Currently, if transaction log archiving is active, all the write /
delete operations involved in this vulnerability would generate a very
large amount of space, disk IO, network resources, etc ..

To minimize the impact, I propose not using at all a DB table for
storing this type of ephemeral information.

If at the end we will opt to use a db object to store volatile info
such as in LoginAttempt, then I propose using an UNLOGGED table, that
would not use WAL / transaction logs, minimizing the impact. 
Let me know your thoughts.

> ad3)
> The server could be subject to (D)DOS by exhausting the connection
> pool with running multiple connections. IIRC this issue was already
> discussed in the early times of the project (especially when
> comparing to the login attempt delay, see below) and is a long known
> 'secret'. It was shown that the connection limit of the server is
> mainly defined by the connection limit of the database. Depending on
> the system ressources and the configuration of the database backend
> the system could indeed be subject to DOS attacks. While this is true
> it was also noted, that the nature of those attacks can/should better
> be handled on OS level than on application level.
> 

Agree. And that is a separate issue than the vulnerability I presented.

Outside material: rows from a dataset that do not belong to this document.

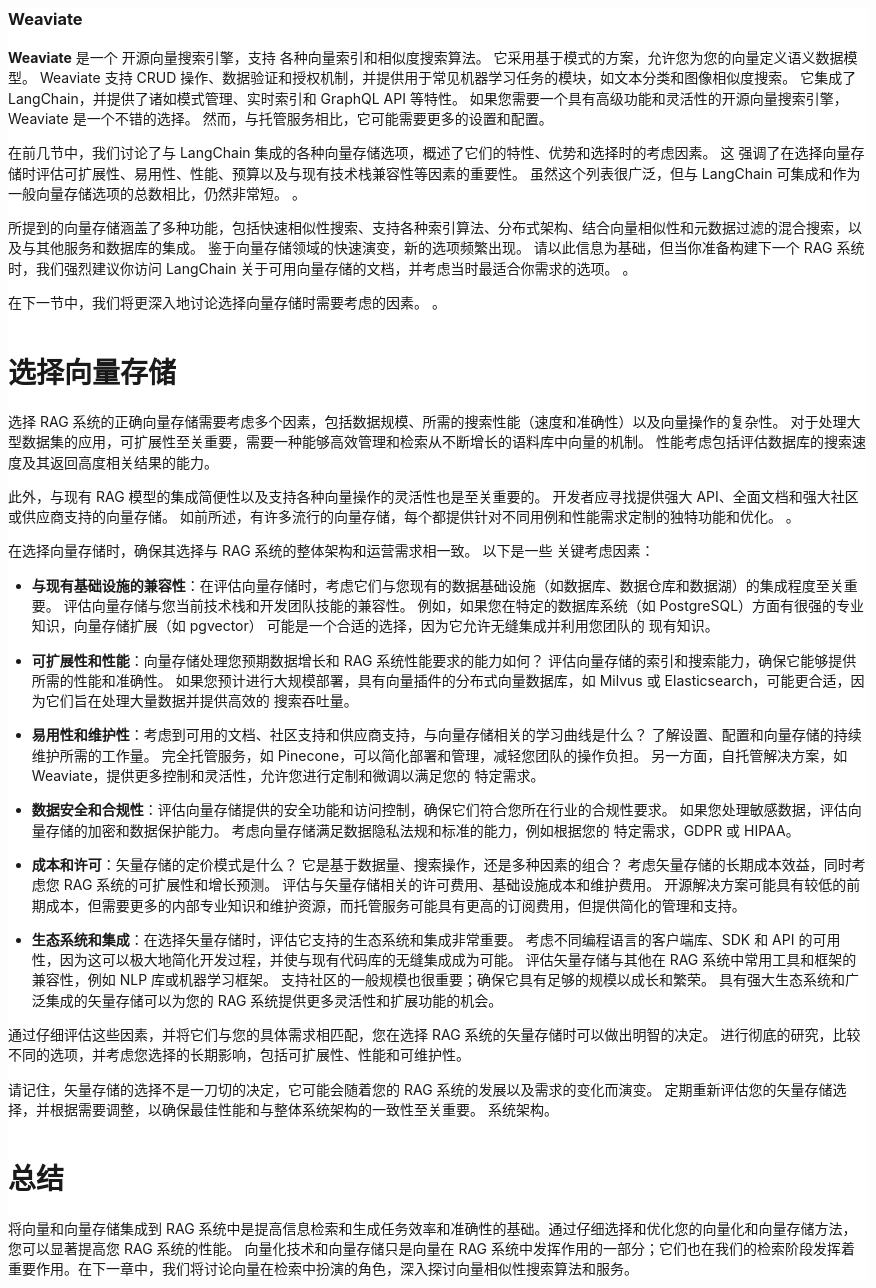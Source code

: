 ### Weaviate

**Weaviate** 是一个 开源向量搜索引擎，支持 各种向量索引和相似度搜索算法。 它采用基于模式的方案，允许您为您的向量定义语义数据模型。 Weaviate 支持 CRUD 操作、数据验证和授权机制，并提供用于常见机器学习任务的模块，如文本分类和图像相似度搜索。 它集成了 LangChain，并提供了诸如模式管理、实时索引和 GraphQL API 等特性。 如果您需要一个具有高级功能和灵活性的开源向量搜索引擎，Weaviate 是一个不错的选择。 然而，与托管服务相比，它可能需要更多的设置和配置。

在前几节中，我们讨论了与 LangChain 集成的各种向量存储选项，概述了它们的特性、优势和选择时的考虑因素。 这 强调了在选择向量存储时评估可扩展性、易用性、性能、预算以及与现有技术栈兼容性等因素的重要性。 虽然这个列表很广泛，但与 LangChain 可集成和作为一般向量存储选项的总数相比，仍然非常短。 。

所提到的向量存储涵盖了多种功能，包括快速相似性搜索、支持各种索引算法、分布式架构、结合向量相似性和元数据过滤的混合搜索，以及与其他服务和数据库的集成。 鉴于向量存储领域的快速演变，新的选项频繁出现。 请以此信息为基础，但当你准备构建下一个 RAG 系统时，我们强烈建议你访问 LangChain 关于可用向量存储的文档，并考虑当时最适合你需求的选项。 。

在下一节中，我们将更深入地讨论选择向量存储时需要考虑的因素。 。

# 选择向量存储

选择 RAG 系统的正确向量存储需要考虑多个因素，包括数据规模、所需的搜索性能（速度和准确性）以及向量操作的复杂性。 对于处理大型数据集的应用，可扩展性至关重要，需要一种能够高效管理和检索从不断增长的语料库中向量的机制。 性能考虑包括评估数据库的搜索速度及其返回高度相关结果的能力。

此外，与现有 RAG 模型的集成简便性以及支持各种向量操作的灵活性也是至关重要的。 开发者应寻找提供强大 API、全面文档和强大社区或供应商支持的向量存储。 如前所述，有许多流行的向量存储，每个都提供针对不同用例和性能需求定制的独特功能和优化。 。

在选择向量存储时，确保其选择与 RAG 系统的整体架构和运营需求相一致。 以下是一些 关键考虑因素：

+   **与现有基础设施的兼容性**：在评估向量存储时，考虑它们与您现有的数据基础设施（如数据库、数据仓库和数据湖）的集成程度至关重要。 评估向量存储与您当前技术栈和开发团队技能的兼容性。 例如，如果您在特定的数据库系统（如 PostgreSQL）方面有很强的专业知识，向量存储扩展（如 pgvector） 可能是一个合适的选择，因为它允许无缝集成并利用您团队的 现有知识。

+   **可扩展性和性能**：向量存储处理您预期数据增长和 RAG 系统性能要求的能力如何？ 评估向量存储的索引和搜索能力，确保它能够提供所需的性能和准确性。 如果您预计进行大规模部署，具有向量插件的分布式向量数据库，如 Milvus 或 Elasticsearch，可能更合适，因为它们旨在处理大量数据并提供高效的 搜索吞吐量。

+   **易用性和维护性**：考虑到可用的文档、社区支持和供应商支持，与向量存储相关的学习曲线是什么？ 了解设置、配置和向量存储的持续维护所需的工作量。 完全托管服务，如 Pinecone，可以简化部署和管理，减轻您团队的操作负担。 另一方面，自托管解决方案，如 Weaviate，提供更多控制和灵活性，允许您进行定制和微调以满足您的 特定需求。

+   **数据安全和合规性**：评估向量存储提供的安全功能和访问控制，确保它们符合您所在行业的合规性要求。 如果您处理敏感数据，评估向量存储的加密和数据保护能力。 考虑向量存储满足数据隐私法规和标准的能力，例如根据您的 特定需求，GDPR 或 HIPAA。

+   **成本和许可**：矢量存储的定价模式是什么？ 它是基于数据量、搜索操作，还是多种因素的组合？ 考虑矢量存储的长期成本效益，同时考虑您 RAG 系统的可扩展性和增长预测。 评估与矢量存储相关的许可费用、基础设施成本和维护费用。 开源解决方案可能具有较低的前期成本，但需要更多的内部专业知识和维护资源，而托管服务可能具有更高的订阅费用，但提供简化的管理和支持。

+   **生态系统和集成**：在选择矢量存储时，评估它支持的生态系统和集成非常重要。 考虑不同编程语言的客户端库、SDK 和 API 的可用性，因为这可以极大地简化开发过程，并使与现有代码库的无缝集成成为可能。 评估矢量存储与其他在 RAG 系统中常用工具和框架的兼容性，例如 NLP 库或机器学习框架。 支持社区的一般规模也很重要；确保它具有足够的规模以成长和繁荣。 具有强大生态系统和广泛集成的矢量存储可以为您的 RAG 系统提供更多灵活性和扩展功能的机会。

通过仔细评估这些因素，并将它们与您的具体需求相匹配，您在选择 RAG 系统的矢量存储时可以做出明智的决定。 进行彻底的研究，比较不同的选项，并考虑您选择的长期影响，包括可扩展性、性能和可维护性。

请记住，矢量存储的选择不是一刀切的决定，它可能会随着您的 RAG 系统的发展以及需求的变化而演变。 定期重新评估您的矢量存储选择，并根据需要调整，以确保最佳性能和与整体系统架构的一致性至关重要。 系统架构。

# 总结

将向量和向量存储集成到 RAG 系统中是提高信息检索和生成任务效率和准确性的基础。通过仔细选择和优化您的向量化和向量存储方法，您可以显著提高您 RAG 系统的性能。 向量化技术和向量存储只是向量在 RAG 系统中发挥作用的一部分；它们也在我们的检索阶段发挥着重要作用。在下一章中，我们将讨论向量在检索中扮演的角色，深入探讨向量相似性搜索算法和服务。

In the context of this vulnerability, when I talk about exhausting the
resources, I am not referring to the connection pool. I am aiming to the
to IO / DB / CPU resources. In fact, the high system load and
concurrency errors Sebas was referring[1] were reproduced using the
PoC exploit. 

> Further discussion of this topic is needed
> - if and what something could evtl. be done on the server side (e.g.
> [2][3])
> - how a trytond installation could be hardened with the use of
> 3rd-party tools like iptables, fail2ban etc. (best practices)
> 
> Personal opinion:
> There are for sure different opinions how and if the (D)DOS attack
> surface should be classified as vulnerability. With reference to this
> issue I am inclined to rather classify it as non-security, because
> - there is no data leak from the application

True

> - (D)DOS is a general problem of each web application

I don't consider this vulnerability related to the web application
server DoS, in the general connection / socket exhaustion. In this
vulnerability the highest level of impact is generated at DB /
IO subsystem, *not* at Tryton application server. 

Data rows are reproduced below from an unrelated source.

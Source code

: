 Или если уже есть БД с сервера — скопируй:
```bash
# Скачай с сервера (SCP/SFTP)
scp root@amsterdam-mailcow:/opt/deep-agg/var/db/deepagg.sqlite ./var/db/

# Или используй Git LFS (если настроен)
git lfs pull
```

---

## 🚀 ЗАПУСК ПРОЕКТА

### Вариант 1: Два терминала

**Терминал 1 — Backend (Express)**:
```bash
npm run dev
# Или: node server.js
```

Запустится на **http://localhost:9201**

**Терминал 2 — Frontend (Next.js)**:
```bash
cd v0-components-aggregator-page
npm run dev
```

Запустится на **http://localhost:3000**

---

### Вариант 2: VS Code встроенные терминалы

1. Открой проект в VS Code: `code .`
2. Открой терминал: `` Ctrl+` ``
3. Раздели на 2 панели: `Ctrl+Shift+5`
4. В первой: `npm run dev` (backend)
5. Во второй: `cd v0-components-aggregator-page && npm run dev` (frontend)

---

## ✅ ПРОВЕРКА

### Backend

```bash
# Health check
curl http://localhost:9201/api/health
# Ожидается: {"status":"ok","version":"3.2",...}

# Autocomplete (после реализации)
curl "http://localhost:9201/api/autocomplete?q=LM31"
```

In fact, just about 20 processes to generate a very high load that
would make the system unsuable (even without log archive mode). So is
not really the amount of connections the real problem for this
vulnerability, although it's always a contributing factor.

> - finally the issue is well known since a long time
> 

True for the classical DoS on web application servers.

> 
> Topic 2: Login delay
> While there is practically no login delay for new sessions, there is
> a rapidly increasing delay for login attempts in the same session.
> It was shown, that the attack surface via new connections is much
> bigger than the danger to break in via repeated login trials. It was
> suggested to reduce the 'punishment' caused by the waiting time until
> a new login attempt can be made. Given that the attack surface of
> this repeated login is relatively low compared to the surface exposed
> by new connections, considerable lower (and/or) configurable waiting
> delays were proposed. Thus the current delay increase could be too
> conservative.

Agree

> 
> I propose to discuss this topic separately. As it is not relevant to
> the original topic, it doesn't add to the security relevance of this
> very issue (Server vulnerability in get_login).

Agree

> 
> 
> Topic 3: Password security
> There were added several concerns relating to password security.
> Especially the security of the admin password was put in question.
> 
> Currently trytond comes with no password configured at all. It is at
> the discretion of the user/admin to impose/configure those according
> to the guidelines of the enterprise.
> 
> There seems currently no immediate danger caused by trytond. Again I
> propose to discuss the need of additional security measurements like
> expiry, length, etc. separately if needed, at least this topic
> doesn't add to the security relevance of this very issue.
> 

Agree. It's a very important issue, but not related to this
vulnerability. Happy to discuss and collaborate in another thread.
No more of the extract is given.